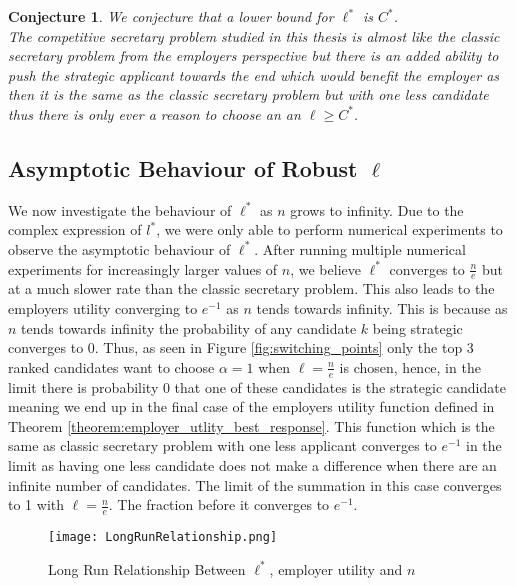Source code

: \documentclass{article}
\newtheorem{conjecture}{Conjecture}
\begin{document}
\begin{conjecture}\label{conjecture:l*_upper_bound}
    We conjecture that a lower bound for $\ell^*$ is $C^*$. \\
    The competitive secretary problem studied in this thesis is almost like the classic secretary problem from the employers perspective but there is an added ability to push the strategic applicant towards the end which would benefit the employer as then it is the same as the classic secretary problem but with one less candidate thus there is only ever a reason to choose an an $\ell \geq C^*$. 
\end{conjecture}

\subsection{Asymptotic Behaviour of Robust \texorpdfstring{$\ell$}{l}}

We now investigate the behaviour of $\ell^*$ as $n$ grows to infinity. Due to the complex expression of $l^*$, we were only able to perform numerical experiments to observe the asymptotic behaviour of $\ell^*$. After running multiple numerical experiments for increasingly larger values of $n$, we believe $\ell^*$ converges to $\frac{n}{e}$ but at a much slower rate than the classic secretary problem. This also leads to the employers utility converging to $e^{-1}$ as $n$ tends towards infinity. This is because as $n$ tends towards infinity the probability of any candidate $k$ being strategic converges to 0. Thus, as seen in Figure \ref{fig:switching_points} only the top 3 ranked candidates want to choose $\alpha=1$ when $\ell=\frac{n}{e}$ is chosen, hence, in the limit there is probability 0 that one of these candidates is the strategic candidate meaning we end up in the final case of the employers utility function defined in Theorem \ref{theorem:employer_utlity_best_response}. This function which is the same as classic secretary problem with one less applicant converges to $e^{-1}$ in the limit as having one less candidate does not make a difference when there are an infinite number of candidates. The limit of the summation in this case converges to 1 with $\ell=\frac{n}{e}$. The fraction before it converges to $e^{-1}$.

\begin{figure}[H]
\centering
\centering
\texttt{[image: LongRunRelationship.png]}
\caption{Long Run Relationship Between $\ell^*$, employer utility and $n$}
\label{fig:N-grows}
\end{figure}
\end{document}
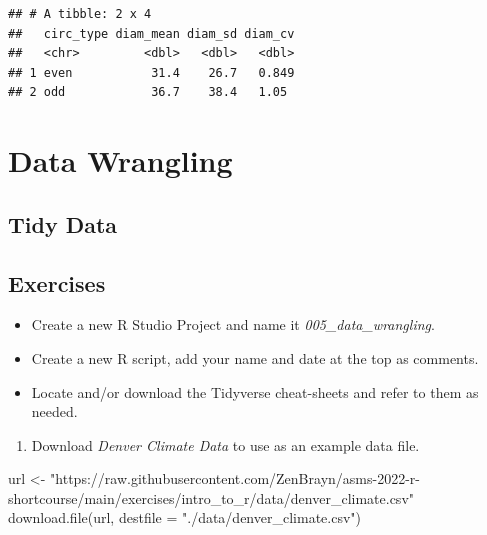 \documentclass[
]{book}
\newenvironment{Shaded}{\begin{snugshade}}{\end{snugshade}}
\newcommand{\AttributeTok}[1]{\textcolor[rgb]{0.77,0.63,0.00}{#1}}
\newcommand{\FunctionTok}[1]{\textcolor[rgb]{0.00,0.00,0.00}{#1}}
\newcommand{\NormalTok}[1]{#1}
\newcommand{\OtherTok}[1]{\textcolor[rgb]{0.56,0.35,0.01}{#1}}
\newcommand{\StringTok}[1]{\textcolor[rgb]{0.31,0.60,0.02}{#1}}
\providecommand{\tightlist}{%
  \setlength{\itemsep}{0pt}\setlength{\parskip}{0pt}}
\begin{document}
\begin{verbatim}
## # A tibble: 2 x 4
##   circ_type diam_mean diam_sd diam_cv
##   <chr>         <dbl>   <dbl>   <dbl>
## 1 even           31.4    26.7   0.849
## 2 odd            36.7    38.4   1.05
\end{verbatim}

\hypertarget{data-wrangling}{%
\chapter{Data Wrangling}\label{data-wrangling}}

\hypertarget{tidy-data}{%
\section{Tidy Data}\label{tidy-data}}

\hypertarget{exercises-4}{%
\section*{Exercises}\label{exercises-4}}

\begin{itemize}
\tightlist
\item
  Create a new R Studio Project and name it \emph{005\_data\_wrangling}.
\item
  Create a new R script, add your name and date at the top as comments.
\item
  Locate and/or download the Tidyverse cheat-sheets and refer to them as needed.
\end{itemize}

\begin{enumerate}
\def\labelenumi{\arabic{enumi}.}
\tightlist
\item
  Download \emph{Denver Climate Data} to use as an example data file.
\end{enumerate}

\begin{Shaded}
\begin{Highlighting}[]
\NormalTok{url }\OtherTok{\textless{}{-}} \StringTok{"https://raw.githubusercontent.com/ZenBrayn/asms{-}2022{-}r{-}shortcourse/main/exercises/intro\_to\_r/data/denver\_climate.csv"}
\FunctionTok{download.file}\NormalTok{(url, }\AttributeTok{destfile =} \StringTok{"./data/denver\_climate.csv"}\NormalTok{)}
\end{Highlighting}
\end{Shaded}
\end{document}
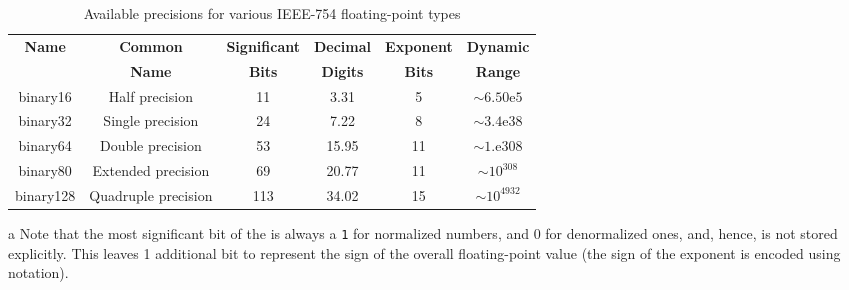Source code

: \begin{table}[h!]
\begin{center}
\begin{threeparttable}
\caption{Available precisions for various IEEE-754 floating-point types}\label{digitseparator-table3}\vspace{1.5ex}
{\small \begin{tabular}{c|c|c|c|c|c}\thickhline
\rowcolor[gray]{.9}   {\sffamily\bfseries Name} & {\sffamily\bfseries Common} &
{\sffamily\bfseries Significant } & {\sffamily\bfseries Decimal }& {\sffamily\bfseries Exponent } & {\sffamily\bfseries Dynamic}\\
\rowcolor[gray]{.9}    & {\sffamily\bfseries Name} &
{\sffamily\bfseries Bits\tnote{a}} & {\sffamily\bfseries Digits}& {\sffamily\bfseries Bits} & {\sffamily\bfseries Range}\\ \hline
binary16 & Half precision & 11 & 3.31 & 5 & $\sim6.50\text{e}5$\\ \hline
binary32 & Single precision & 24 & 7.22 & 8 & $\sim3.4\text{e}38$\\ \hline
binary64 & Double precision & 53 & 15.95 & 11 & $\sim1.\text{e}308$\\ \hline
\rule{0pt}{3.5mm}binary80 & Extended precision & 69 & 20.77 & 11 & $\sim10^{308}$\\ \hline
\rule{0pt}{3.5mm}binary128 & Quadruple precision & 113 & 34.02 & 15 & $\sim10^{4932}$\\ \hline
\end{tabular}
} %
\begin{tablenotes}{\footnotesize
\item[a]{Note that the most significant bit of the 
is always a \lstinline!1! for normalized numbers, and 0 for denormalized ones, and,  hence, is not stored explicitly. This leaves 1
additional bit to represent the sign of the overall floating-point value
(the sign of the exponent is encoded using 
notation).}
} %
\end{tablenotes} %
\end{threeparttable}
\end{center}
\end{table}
· · · · · · ·
WHAT IS REQUIRED
The answer must be an exact copy of the lines above, from the start of the records through the line with "Behaviour of Robust", and of nothing else; no pictures belong in it.

RESPONSE
Source code

: \documentclass{article}
\newtheorem{conjecture}{Conjecture}
\begin{document}
\begin{conjecture}\label{conjecture:l*_upper_bound}
    We conjecture that a lower bound for $\ell^*$ is $C^*$. \\
    The competitive secretary problem studied in this thesis is almost like the classic secretary problem from the employers perspective but there is an added ability to push the strategic applicant towards the end which would benefit the employer as then it is the same as the classic secretary problem but with one less candidate thus there is only ever a reason to choose an an $\ell \geq C^*$. 
\end{conjecture}

\subsection{Asymptotic Behaviour of Robust \texorpdfstring{$\ell$}{l}}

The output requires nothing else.